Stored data
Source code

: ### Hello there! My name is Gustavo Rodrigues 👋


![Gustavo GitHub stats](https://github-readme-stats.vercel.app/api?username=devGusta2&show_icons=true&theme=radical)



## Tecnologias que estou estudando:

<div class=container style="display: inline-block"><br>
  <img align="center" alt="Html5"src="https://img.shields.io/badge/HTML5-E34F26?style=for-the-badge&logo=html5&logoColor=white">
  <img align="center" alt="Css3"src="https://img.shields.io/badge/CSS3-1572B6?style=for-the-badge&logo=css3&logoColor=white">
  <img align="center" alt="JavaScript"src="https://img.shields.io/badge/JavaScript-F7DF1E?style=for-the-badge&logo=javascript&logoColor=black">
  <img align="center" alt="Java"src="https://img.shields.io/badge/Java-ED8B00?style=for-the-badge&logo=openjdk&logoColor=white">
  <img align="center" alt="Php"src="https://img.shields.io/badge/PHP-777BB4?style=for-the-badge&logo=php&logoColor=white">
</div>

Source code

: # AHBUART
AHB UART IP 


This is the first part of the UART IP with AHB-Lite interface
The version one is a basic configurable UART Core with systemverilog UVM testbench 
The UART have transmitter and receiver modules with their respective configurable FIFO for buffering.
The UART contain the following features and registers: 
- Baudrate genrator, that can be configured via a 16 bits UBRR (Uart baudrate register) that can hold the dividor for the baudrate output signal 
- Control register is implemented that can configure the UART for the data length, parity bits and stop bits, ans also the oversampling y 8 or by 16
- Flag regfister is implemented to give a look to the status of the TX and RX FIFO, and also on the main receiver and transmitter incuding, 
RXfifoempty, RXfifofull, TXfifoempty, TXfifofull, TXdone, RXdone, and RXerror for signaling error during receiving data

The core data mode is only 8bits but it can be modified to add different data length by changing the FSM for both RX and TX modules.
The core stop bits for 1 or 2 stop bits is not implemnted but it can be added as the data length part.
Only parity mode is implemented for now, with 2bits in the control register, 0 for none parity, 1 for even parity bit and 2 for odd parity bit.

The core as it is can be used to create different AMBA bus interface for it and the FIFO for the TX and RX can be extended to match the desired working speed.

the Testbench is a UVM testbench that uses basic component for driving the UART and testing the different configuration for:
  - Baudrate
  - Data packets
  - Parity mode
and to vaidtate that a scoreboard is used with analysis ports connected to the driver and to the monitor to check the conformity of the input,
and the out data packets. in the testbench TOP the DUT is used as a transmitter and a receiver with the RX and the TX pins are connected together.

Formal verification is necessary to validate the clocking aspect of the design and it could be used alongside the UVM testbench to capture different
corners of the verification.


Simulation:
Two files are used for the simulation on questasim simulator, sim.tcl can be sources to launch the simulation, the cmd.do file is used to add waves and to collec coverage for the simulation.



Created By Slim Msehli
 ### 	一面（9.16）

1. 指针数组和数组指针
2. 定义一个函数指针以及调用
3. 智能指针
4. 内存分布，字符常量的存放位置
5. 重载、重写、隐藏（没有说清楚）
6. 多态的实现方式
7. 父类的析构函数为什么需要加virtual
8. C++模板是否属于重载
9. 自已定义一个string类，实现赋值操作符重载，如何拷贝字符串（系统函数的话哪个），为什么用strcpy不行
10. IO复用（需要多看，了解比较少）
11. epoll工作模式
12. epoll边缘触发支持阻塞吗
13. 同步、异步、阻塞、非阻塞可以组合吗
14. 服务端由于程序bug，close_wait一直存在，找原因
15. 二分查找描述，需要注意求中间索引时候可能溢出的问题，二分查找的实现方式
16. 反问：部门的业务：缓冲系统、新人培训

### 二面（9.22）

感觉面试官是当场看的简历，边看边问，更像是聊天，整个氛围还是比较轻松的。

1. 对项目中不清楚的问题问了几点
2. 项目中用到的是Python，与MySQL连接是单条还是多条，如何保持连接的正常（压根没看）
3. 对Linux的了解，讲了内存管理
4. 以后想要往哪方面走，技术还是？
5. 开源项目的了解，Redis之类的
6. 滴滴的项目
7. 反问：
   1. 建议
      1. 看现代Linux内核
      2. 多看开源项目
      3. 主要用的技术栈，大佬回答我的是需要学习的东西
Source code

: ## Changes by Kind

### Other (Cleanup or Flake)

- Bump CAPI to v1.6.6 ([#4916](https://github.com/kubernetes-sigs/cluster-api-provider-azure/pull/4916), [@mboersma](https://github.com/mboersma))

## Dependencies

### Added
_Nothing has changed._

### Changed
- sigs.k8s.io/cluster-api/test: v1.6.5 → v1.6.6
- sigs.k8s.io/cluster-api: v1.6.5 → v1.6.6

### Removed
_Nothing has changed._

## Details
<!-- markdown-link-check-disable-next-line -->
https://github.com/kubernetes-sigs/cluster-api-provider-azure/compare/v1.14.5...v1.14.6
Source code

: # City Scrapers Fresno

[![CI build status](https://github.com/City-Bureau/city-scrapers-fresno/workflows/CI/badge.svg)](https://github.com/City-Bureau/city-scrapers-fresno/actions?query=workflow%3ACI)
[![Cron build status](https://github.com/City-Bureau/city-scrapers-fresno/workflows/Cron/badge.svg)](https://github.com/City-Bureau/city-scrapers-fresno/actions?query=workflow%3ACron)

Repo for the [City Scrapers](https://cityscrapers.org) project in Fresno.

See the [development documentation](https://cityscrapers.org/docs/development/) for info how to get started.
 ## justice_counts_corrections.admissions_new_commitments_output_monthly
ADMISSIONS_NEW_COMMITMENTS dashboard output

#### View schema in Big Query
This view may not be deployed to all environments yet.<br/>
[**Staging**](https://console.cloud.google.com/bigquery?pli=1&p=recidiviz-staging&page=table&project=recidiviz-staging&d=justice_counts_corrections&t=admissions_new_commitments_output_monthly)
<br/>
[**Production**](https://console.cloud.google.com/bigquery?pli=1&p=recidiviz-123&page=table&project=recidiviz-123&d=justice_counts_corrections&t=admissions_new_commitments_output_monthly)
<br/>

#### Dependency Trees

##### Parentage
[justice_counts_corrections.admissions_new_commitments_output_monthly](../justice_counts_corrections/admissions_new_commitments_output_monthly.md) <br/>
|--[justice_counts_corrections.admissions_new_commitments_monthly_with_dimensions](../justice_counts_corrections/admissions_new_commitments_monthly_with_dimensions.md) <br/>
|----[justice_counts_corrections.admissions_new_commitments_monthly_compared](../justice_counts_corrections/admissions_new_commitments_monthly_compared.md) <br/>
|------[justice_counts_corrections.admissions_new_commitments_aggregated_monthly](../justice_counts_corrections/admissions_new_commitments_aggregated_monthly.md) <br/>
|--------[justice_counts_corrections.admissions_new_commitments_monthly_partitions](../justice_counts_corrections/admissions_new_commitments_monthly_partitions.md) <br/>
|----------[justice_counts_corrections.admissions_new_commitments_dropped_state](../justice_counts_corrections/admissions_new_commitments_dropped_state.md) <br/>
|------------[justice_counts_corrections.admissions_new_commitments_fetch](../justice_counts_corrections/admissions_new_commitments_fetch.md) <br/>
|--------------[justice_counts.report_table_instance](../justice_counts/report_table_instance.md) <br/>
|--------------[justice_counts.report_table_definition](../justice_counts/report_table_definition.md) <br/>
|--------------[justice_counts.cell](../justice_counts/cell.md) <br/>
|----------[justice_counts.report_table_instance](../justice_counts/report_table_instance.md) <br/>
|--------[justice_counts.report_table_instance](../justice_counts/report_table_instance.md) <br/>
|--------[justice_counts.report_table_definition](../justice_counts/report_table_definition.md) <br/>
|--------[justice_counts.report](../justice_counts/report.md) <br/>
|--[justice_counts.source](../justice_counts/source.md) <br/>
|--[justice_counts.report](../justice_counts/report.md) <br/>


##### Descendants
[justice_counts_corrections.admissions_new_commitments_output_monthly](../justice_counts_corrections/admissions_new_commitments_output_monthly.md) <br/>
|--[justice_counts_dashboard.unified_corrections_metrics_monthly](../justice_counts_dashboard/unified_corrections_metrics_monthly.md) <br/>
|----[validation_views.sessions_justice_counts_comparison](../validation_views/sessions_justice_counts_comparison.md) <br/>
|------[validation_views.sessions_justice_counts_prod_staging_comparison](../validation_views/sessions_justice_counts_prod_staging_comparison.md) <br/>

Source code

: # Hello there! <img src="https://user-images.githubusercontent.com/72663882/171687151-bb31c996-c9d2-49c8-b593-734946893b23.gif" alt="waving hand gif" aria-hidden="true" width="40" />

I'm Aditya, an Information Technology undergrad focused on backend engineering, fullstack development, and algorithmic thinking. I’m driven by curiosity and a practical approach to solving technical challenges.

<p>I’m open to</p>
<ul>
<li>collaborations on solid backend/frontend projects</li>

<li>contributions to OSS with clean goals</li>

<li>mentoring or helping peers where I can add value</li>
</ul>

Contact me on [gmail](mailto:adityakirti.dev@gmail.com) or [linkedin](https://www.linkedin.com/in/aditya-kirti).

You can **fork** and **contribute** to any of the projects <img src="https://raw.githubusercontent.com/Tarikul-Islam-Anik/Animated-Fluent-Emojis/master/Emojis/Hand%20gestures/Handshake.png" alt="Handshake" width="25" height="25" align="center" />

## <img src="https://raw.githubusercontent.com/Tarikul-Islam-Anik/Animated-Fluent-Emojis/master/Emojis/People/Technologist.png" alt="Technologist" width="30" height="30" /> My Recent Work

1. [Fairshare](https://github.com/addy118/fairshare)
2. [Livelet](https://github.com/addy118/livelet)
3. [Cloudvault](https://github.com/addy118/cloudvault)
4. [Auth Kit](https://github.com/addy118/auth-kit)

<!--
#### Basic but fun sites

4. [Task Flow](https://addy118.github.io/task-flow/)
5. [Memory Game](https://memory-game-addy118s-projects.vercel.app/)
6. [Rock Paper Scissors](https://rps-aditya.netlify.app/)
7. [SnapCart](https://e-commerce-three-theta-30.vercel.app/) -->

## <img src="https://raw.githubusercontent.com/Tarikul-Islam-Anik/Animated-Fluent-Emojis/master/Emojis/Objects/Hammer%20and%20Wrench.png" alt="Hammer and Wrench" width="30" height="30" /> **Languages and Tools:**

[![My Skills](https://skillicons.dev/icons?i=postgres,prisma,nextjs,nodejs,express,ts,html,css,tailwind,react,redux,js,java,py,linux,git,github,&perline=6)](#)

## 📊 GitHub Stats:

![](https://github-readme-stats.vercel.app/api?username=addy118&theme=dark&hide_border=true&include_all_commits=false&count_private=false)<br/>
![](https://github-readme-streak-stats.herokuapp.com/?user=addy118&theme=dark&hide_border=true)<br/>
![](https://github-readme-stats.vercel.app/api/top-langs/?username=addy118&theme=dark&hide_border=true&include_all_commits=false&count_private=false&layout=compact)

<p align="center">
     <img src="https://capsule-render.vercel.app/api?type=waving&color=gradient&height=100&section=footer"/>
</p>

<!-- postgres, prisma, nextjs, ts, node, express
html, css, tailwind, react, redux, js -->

TASK STATEMENT ▸
Take the entries above and return only the lines from the one with "1. 对项目中不清楚的问题问了几点" to the one with "Changes by Kind", both included, unchanged.

EXERCISE ANSWER ▸
1. 对项目中不清楚的问题问了几点
2. 项目中用到的是Python，与MySQL连接是单条还是多条，如何保持连接的正常（压根没看）
3. 对Linux的了解，讲了内存管理
4. 以后想要往哪方面走，技术还是？
5. 开源项目的了解，Redis之类的
6. 滴滴的项目
7. 反问：
   1. 建议
      1. 看现代Linux内核
      2. 多看开源项目
      3. 主要用的技术栈，大佬回答我的是需要学习的东西
Source code

: ## Changes by Kind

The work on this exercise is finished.